Shuffling in dataloaders
Understanding data shuffling in Deep Lake's pytorch dataloader
It is important to understand the pseudo-random shuffling in Deep Lake's dataloaders because it may affect model performance in some cases.
The Deep Lake shuffling algorithm is based upon a shuffle buffer that preloads a specified amount of data (in MB) determined by the
ds.pytorch(buffer_size = 2048). First, the dataloader randomly selects chunks from the applicable tensors until the shuffle buffer is full. Next, the indices in shuffle buffer are randomly sampled to construct the batches that are returned by the dataloader. As the data in the shuffle buffer is consumed, new chunks are randomly selected and added to the buffer.

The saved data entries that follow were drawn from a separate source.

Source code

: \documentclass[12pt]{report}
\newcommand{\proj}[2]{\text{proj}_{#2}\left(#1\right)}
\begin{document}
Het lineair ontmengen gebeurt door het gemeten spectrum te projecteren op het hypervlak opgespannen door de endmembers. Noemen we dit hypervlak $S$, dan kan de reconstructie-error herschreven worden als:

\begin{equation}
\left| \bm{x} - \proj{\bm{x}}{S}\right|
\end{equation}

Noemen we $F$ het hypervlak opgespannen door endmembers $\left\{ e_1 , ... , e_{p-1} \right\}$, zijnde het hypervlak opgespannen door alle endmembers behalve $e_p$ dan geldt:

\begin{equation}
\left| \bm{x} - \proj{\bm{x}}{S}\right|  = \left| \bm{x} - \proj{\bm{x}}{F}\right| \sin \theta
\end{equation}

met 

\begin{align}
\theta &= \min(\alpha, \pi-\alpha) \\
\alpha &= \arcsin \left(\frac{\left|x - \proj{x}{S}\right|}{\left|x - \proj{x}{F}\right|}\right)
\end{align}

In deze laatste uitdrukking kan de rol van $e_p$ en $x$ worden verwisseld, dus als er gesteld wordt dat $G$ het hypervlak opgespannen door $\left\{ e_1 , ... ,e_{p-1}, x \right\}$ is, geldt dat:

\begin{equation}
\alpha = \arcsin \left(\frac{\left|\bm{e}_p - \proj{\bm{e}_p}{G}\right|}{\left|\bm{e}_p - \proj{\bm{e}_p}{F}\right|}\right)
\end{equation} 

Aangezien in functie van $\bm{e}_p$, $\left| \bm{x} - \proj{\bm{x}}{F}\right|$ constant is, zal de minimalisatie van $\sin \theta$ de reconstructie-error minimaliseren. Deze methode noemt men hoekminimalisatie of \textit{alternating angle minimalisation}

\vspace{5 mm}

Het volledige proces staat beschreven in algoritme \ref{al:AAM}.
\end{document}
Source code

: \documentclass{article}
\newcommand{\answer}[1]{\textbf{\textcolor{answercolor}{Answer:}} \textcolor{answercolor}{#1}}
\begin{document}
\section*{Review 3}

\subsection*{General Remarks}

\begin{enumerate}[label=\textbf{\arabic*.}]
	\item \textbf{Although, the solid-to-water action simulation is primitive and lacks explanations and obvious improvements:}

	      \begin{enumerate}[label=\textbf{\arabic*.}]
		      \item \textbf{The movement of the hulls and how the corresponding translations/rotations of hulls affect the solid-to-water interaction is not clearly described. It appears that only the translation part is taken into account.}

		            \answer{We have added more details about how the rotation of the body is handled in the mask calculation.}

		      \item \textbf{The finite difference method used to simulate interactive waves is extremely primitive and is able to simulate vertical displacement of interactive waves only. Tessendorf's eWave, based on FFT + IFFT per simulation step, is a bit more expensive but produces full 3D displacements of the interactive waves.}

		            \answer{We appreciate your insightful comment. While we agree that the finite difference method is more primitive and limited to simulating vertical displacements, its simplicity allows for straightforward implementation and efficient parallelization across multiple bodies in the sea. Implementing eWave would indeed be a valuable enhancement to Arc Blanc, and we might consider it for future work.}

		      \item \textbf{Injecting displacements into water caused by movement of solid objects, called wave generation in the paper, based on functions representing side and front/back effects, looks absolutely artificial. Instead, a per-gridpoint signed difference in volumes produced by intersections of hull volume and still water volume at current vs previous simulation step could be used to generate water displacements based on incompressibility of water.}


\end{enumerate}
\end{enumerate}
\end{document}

- In the Enterprise dataloader, the shuffle buffer contains the non-decompressed data in the format they are stored in. For images, this typically corresponds to compressed bytes in jpeg, png, or other compressions.
- Since compressed data is stored more efficiently than uncompressed data, there are typically more distinct samples of data in the Enterprise shuffle buffer compared to the OSS shuffle buffer.
If many chunks in the buffer contain data from the same class, which may occur if data was uploaded in non-random order, the shuffle buffer may contain fewer unique classes than if the samples were chosen fully randomly based on index. The most extreme case of reduced randomness occurs when datasets are much larger than the shuffle buffer, when they have many classes, and when those classes occur in sequence within the dataset indices.
One example dataset is ImageNet, which has 1000 classes, 1.2M images, 140GB of data, and approximately 140 images per 16MB chunk. For the case when the images are uploaded in sequence, the plot below shows how many unique classes are returned by the loader vs the number of images that have been returned in total. It is evident that randomly sampling by index returns many more unique values than the Deep Lake's dataloader.
If reduced randomness has an impact on model performance in your workflows, the recommended countermeasures are:
- Store the dataset in a shuffled fashion such that the data does not appear in order by class. This completely mitigates the randomness concerns at the output of the data loader.
- Store the dataset with a smaller chunk size. This increases randomness because the shuffle buffer selects more discreet chunks before filling up. The current default size is 8, and reducing chunk size to 4MB significantly increases randomness (see plot above) with only a modest slowdown in data transfer speed.
- Increase the size of the shuffle buffer. This mitigates the randomness concerns but may not completely alleviate them.